Il bio, in vetta alle classifiche per l’eccellenza d’Italia

Fin troppo spesso, in questi anni di crisi, abbiamo sentito espressioni come “fanalino di coda” o “tra gli ultimi della classe” in riferimento alle performance del nostro Paese. Nel campo dell’agricoltura biologica, come in pochi altri, è vero invece il contrario. Lo confermano i dati di un report diffuso al salone internazionale del biologico di Norimberga.

I numeri, riferiti all’anno 2015, certificano l’ottimo stato di salute del bio in tutto il mondo: il mercato vale più di 80 miliardi a livello globale, con 50,9 milioni di ettari di terre coltivate (in crescita del 14,7% rispetto al 2014) e 2,4 milioni di operatori (+7,2% rispetto al 2014).

Nella classifica generale, l’agricoltura italiana spicca in positivo. Il nostro Paese è infatti al secondo posto in Europa per ettari coltivati (1,49 milioni) e per numero di produttori (oltre 52mila), con un trend in crescita del 15%. Le aziende certificate rappresentano il 3,6% del totale, per un giro d’affari di circa 3 miliardi.
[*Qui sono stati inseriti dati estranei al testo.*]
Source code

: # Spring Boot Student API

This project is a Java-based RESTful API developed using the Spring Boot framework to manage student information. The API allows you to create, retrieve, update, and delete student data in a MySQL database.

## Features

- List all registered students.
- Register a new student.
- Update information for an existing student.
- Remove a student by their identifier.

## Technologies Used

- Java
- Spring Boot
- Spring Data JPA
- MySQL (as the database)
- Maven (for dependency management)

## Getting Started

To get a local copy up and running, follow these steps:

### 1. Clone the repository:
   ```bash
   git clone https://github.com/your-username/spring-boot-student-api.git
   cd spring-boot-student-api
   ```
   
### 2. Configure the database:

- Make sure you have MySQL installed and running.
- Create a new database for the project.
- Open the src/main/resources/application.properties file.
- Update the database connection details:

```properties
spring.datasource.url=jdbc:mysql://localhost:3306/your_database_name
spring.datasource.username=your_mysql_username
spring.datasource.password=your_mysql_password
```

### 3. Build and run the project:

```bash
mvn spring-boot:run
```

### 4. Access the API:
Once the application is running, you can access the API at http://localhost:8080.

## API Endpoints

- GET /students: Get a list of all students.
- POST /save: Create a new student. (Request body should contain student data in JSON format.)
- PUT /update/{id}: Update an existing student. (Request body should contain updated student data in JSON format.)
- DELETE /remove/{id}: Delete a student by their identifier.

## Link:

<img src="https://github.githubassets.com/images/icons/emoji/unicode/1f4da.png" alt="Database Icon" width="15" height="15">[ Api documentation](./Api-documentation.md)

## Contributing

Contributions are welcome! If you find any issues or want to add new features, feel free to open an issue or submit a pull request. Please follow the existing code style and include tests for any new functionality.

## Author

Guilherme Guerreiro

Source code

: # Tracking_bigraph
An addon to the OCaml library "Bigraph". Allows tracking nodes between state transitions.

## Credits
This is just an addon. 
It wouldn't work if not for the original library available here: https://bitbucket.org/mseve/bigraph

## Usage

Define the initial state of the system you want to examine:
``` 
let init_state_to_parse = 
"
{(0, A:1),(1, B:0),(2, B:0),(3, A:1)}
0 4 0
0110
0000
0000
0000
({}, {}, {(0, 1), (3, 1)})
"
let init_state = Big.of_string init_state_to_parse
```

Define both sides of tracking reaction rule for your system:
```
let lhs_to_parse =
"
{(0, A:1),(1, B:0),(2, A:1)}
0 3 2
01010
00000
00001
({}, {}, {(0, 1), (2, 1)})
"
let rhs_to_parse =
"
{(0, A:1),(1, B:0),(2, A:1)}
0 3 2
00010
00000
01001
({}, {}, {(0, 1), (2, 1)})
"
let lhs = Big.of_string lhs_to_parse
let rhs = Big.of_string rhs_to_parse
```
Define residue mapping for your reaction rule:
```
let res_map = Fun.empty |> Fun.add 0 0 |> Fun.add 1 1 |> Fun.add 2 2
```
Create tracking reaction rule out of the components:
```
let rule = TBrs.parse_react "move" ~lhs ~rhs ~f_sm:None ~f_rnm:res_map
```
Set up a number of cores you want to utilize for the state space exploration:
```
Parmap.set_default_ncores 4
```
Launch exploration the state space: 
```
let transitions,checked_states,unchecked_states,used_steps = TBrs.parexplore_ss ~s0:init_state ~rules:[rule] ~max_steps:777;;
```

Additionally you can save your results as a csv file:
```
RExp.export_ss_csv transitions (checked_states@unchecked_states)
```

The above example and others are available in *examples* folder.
Eppure la politica si muove con estenuante ritardo. Da quasi quattro anni giace in Parlamento il Testo unico sul biologico, che si conta di veder approvare alla Camera entro questo mese. Tra i suoi aspetti qualificanti (estesi anche alla biodinamica), la previsione di fondi destinati alla ricerca e alla sperimentazione e l’attenzione alla formazione degli operatori.

Sono novità a lungo attese da chi crede che l’agricoltura abbia funzione strategica nella tutela ambientale. Sostenibilità per l’ambiente e sicurezza alimentare per i consumatori restano infatti i primi obiettivi a cui improntare lo sviluppo non solo del biologico, ma dell’agricoltura in generale.

Ben vengano, a tal fine, gli incentivi economici diretti, ma non dimentichiamo che molto si può ottenere anche sul piano burocratico, semplificando e uniformando le procedure (e gli enti) di certificazione ed evitando che i relativi costi ricadano sull’azienda che vi si sottopone.